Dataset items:
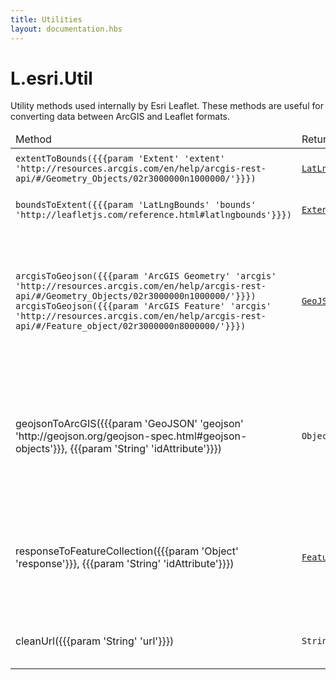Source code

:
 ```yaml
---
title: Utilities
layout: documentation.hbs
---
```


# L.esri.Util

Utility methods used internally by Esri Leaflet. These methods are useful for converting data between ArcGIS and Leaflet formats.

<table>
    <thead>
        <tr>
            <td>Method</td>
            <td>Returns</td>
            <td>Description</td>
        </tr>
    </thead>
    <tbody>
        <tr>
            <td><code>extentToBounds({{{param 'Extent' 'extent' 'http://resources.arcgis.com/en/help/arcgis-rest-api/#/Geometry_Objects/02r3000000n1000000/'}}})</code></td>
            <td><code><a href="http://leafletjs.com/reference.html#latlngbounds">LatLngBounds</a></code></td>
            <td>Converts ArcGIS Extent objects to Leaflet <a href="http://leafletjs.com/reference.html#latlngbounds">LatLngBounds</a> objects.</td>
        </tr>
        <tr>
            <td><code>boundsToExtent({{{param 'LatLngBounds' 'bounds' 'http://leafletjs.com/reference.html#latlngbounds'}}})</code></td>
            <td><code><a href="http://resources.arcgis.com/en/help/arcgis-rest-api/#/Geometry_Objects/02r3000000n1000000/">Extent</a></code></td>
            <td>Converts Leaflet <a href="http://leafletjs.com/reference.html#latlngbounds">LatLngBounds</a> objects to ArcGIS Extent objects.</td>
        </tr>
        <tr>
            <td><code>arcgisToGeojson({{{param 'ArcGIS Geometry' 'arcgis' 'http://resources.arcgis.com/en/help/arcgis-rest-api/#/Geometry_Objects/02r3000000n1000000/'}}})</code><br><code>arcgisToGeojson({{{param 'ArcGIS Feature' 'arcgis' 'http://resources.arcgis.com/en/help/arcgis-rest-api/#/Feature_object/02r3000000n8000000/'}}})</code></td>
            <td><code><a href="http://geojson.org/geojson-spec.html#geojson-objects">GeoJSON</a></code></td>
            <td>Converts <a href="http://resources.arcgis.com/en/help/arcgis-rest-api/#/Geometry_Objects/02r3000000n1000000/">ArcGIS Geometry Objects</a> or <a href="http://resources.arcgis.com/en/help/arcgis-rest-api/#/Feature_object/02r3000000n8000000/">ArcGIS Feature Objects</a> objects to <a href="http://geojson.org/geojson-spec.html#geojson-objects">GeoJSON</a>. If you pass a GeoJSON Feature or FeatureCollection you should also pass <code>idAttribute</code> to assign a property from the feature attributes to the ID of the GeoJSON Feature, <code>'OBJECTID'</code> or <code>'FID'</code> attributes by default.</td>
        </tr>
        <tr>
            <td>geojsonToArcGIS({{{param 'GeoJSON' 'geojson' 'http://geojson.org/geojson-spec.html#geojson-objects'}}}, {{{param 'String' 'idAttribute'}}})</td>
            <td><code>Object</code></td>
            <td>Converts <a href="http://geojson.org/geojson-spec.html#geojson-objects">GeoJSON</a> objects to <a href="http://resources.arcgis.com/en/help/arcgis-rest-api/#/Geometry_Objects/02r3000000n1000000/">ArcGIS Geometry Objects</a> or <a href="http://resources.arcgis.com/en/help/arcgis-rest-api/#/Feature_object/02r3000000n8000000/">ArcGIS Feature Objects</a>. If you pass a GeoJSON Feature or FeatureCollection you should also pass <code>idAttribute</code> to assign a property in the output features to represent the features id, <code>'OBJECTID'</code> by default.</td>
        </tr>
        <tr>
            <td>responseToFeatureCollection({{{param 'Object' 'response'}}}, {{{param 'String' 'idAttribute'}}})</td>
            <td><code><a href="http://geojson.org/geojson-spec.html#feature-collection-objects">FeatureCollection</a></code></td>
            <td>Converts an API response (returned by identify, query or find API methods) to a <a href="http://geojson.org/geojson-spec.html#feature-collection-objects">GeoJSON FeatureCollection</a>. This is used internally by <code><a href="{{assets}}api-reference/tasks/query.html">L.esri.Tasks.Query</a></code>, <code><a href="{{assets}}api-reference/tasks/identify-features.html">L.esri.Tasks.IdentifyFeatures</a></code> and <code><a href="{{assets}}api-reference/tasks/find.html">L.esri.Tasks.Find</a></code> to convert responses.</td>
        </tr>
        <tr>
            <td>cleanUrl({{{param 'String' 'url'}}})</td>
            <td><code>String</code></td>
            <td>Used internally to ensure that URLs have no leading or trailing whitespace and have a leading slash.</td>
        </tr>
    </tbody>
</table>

#### YOUR TASK:
Above are the entries; count how many of their lines contain the word "methods" and give only that number.

#### ANSWER TO THE EXERCISE:
2